----- Provided information -----

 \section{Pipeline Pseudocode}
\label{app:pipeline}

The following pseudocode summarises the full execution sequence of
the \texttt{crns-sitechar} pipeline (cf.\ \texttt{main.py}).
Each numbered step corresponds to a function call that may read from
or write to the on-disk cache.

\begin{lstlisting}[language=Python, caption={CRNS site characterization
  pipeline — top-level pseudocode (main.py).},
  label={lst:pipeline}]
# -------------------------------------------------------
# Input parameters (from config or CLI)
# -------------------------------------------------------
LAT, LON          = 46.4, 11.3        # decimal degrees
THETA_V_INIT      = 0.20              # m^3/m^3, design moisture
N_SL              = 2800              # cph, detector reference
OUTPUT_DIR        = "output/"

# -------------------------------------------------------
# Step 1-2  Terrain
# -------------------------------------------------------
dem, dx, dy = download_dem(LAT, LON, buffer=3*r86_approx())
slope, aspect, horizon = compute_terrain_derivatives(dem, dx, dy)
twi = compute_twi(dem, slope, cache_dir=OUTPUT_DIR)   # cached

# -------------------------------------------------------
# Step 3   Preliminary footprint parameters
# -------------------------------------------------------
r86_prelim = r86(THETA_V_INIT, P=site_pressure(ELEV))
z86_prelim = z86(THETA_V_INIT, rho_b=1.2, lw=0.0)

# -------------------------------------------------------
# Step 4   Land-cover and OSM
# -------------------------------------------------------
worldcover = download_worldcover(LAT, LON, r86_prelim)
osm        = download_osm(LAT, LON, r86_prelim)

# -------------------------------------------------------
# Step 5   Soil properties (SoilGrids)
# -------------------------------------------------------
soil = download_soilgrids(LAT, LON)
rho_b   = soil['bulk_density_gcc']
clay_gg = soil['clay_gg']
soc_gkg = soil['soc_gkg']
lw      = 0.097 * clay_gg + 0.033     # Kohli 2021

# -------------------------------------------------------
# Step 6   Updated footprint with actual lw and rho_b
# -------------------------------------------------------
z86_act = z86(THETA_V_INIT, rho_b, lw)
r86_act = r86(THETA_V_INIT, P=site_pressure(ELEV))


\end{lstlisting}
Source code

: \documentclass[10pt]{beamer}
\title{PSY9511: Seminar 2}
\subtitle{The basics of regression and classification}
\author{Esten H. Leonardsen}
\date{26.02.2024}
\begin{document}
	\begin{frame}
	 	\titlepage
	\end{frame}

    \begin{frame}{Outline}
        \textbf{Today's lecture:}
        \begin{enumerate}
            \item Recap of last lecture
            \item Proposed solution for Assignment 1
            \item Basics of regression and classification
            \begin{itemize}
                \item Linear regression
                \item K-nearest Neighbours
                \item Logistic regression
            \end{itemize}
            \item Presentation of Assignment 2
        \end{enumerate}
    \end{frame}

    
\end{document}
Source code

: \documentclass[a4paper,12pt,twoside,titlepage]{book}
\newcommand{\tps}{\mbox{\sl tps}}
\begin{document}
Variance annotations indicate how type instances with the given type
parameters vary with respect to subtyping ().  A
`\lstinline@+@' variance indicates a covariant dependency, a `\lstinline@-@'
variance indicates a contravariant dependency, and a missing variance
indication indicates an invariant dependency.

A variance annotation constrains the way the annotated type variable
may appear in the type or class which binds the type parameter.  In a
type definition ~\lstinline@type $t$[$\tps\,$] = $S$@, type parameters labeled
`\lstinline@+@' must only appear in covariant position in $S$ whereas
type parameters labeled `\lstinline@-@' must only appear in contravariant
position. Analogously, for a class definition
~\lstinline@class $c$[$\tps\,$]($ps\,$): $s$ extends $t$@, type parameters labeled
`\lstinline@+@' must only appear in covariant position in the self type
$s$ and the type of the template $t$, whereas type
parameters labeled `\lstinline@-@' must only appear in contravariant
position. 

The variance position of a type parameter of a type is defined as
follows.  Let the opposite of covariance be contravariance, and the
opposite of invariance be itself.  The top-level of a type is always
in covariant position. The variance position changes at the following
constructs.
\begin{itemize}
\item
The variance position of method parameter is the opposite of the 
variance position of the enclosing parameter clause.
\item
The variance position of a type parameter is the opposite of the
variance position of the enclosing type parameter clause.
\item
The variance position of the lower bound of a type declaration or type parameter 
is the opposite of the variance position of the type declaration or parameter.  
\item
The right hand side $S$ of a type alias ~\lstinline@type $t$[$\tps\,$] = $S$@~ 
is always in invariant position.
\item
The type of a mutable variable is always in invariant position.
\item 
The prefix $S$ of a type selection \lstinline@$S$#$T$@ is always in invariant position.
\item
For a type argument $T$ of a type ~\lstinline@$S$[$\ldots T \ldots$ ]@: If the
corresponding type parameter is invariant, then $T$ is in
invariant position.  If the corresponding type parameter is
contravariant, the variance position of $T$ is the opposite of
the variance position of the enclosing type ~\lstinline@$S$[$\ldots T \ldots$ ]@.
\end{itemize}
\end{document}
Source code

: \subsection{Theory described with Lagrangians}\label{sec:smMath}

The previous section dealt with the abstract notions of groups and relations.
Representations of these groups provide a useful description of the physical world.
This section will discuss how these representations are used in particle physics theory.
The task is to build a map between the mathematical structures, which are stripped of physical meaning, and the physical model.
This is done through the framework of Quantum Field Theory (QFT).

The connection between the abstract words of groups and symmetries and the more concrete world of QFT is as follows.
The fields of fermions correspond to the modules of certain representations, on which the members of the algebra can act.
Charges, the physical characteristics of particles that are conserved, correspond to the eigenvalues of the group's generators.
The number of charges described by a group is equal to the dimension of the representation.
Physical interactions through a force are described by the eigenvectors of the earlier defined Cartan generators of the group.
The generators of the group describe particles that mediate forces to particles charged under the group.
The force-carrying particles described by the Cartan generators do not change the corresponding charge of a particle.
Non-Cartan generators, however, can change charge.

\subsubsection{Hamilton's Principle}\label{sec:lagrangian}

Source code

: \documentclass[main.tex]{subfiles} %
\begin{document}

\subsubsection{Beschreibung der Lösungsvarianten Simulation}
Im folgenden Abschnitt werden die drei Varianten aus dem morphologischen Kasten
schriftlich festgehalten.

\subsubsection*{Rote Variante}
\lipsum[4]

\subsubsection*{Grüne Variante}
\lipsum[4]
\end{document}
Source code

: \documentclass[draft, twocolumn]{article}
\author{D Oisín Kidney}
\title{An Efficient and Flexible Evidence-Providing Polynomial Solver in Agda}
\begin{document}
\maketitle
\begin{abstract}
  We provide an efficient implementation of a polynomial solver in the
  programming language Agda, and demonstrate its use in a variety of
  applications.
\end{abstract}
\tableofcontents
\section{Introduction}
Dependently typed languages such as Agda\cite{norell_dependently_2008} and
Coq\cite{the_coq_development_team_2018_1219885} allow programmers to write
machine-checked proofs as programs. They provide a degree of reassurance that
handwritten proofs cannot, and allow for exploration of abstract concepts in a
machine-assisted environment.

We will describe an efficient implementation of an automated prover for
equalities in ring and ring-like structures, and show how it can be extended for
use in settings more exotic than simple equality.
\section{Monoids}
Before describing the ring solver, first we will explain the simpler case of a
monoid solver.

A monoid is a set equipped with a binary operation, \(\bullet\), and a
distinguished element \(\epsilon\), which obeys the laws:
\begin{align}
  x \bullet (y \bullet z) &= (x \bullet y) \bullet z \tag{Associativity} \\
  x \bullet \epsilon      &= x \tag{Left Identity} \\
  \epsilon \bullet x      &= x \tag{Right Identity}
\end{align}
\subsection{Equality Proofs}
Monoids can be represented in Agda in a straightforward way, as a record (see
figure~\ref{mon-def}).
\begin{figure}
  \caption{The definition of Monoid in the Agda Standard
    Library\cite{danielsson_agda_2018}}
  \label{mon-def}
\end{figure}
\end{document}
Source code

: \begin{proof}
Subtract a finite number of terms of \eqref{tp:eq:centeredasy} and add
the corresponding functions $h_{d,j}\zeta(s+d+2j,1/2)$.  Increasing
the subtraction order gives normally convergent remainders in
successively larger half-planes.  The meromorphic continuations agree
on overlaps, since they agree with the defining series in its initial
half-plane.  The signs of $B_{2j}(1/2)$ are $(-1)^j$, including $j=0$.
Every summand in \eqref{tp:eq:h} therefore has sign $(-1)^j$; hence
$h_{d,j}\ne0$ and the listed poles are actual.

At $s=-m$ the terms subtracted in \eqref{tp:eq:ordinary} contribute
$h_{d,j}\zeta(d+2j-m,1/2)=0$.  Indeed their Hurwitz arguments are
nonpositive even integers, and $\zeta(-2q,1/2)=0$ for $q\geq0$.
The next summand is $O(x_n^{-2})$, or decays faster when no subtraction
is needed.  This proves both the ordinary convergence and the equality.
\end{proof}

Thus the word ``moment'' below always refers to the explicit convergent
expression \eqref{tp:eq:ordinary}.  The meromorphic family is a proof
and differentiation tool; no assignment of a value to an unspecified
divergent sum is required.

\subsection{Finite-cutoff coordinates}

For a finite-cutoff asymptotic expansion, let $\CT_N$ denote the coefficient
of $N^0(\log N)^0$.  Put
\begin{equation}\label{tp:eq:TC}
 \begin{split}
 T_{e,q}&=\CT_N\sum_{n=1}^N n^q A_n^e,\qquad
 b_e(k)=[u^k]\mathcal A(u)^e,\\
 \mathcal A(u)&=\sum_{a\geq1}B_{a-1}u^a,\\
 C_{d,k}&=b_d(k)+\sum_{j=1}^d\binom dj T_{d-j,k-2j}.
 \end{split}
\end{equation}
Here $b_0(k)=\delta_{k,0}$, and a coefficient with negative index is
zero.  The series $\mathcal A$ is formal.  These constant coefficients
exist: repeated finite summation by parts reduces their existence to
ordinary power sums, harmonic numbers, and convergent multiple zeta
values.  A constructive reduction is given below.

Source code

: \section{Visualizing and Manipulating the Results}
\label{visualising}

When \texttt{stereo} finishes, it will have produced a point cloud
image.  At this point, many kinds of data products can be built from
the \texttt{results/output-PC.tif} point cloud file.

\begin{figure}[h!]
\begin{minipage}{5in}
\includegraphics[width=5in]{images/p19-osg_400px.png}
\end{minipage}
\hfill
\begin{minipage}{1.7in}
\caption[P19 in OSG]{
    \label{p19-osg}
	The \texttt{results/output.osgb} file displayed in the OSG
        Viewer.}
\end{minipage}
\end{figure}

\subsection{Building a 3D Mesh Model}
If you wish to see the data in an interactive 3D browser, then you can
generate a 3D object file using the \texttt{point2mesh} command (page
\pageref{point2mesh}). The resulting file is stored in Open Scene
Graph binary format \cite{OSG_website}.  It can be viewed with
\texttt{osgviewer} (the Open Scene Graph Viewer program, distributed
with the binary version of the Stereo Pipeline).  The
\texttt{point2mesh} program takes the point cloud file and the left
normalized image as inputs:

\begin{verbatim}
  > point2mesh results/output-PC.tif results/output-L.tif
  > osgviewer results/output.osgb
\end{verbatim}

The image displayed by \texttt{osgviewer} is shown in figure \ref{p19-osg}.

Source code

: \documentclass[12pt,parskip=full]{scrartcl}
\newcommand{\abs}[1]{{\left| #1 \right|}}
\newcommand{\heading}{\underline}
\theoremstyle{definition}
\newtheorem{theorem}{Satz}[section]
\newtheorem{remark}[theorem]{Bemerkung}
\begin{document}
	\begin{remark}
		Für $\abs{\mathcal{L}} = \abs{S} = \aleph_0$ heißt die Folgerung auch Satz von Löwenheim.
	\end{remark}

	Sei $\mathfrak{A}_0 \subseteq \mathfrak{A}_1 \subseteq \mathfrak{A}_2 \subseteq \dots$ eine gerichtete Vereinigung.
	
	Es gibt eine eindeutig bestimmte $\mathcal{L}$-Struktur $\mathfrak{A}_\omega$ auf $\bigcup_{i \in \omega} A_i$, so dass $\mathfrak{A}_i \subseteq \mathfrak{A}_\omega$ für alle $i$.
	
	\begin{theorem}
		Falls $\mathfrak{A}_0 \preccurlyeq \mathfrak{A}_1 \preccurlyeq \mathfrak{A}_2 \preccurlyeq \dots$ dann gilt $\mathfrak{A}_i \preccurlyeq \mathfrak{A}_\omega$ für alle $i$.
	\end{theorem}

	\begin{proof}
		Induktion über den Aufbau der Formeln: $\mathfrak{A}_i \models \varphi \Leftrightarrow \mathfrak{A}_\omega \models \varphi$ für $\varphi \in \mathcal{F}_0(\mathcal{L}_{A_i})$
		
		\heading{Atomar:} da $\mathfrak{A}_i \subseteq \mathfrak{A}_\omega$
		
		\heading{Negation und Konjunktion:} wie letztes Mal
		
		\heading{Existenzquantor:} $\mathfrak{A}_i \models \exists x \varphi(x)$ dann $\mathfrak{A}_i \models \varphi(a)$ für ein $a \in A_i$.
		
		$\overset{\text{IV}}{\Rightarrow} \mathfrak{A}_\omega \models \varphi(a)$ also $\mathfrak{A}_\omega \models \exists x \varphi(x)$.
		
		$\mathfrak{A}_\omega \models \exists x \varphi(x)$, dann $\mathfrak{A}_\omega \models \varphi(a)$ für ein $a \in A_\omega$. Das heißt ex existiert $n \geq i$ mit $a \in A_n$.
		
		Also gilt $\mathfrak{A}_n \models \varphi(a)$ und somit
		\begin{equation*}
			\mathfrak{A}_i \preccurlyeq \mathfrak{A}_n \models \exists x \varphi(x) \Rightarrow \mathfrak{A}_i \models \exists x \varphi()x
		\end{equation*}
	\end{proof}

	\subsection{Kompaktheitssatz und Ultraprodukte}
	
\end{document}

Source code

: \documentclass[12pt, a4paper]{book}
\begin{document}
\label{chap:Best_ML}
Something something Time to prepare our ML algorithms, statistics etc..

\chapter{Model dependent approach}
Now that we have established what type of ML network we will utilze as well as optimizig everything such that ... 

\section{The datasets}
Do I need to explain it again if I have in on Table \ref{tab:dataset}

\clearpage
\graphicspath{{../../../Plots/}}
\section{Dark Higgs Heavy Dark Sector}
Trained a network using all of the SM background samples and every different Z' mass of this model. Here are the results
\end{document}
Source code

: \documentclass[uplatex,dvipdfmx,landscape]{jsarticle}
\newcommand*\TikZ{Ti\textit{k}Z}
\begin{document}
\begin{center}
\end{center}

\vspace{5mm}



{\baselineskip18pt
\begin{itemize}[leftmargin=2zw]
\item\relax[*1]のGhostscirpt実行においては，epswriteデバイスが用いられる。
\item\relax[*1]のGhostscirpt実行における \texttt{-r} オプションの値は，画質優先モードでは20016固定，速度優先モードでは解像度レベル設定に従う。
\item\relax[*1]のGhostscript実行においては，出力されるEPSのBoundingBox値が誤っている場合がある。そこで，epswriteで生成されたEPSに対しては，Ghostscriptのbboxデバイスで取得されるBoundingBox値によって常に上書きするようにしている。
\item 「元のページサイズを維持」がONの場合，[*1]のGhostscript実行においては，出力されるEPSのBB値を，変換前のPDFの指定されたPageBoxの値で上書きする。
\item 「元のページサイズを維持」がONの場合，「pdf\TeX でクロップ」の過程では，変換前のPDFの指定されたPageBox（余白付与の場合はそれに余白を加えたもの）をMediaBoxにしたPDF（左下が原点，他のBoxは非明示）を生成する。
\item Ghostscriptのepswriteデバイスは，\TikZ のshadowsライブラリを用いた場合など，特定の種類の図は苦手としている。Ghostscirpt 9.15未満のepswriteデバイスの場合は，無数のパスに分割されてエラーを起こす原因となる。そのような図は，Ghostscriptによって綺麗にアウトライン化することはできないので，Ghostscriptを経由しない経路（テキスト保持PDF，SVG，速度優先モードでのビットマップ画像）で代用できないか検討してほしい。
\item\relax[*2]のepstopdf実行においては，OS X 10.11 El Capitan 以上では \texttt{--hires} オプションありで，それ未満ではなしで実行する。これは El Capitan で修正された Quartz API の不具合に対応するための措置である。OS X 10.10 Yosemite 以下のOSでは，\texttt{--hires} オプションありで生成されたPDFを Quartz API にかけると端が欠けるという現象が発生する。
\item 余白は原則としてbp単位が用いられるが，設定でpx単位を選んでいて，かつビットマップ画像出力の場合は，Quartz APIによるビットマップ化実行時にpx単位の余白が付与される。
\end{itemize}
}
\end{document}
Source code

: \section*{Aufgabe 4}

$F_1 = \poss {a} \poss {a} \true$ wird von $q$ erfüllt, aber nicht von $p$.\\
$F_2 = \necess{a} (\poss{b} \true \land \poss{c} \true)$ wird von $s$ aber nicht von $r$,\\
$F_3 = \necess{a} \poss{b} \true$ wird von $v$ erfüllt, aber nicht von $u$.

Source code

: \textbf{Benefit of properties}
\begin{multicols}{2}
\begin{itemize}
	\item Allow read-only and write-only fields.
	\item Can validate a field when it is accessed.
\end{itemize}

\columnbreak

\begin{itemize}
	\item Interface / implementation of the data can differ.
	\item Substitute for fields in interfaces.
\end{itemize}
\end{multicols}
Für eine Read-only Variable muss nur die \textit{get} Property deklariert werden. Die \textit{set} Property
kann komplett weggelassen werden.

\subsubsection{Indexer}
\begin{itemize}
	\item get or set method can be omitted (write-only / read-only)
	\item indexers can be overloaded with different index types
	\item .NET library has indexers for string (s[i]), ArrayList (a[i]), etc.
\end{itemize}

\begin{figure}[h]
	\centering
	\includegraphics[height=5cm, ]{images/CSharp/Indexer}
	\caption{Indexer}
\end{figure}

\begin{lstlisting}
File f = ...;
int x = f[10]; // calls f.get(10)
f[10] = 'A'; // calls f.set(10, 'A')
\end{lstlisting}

-----

● **Requirement**
In the entries above, find the line with "or write to the on-disk cache." and the line with "Land-cover and OSM", then set down exactly those two and every line between them, nothing else.

● **Completed task**
or write to the on-disk cache.

\begin{lstlisting}[language=Python, caption={CRNS site characterization
  pipeline — top-level pseudocode (main.py).},
  label={lst:pipeline}]
# -------------------------------------------------------
# Input parameters (from config or CLI)
# -------------------------------------------------------
LAT, LON          = 46.4, 11.3        # decimal degrees
THETA_V_INIT      = 0.20              # m^3/m^3, design moisture
N_SL              = 2800              # cph, detector reference
OUTPUT_DIR        = "output/"

# -------------------------------------------------------
# Step 1-2  Terrain
# -------------------------------------------------------
dem, dx, dy = download_dem(LAT, LON, buffer=3*r86_approx())
slope, aspect, horizon = compute_terrain_derivatives(dem, dx, dy)
twi = compute_twi(dem, slope, cache_dir=OUTPUT_DIR)   # cached

# -------------------------------------------------------
# Step 3   Preliminary footprint parameters
# -------------------------------------------------------
r86_prelim = r86(THETA_V_INIT, P=site_pressure(ELEV))
z86_prelim = z86(THETA_V_INIT, rho_b=1.2, lw=0.0)

# -------------------------------------------------------
# Step 4   Land-cover and OSM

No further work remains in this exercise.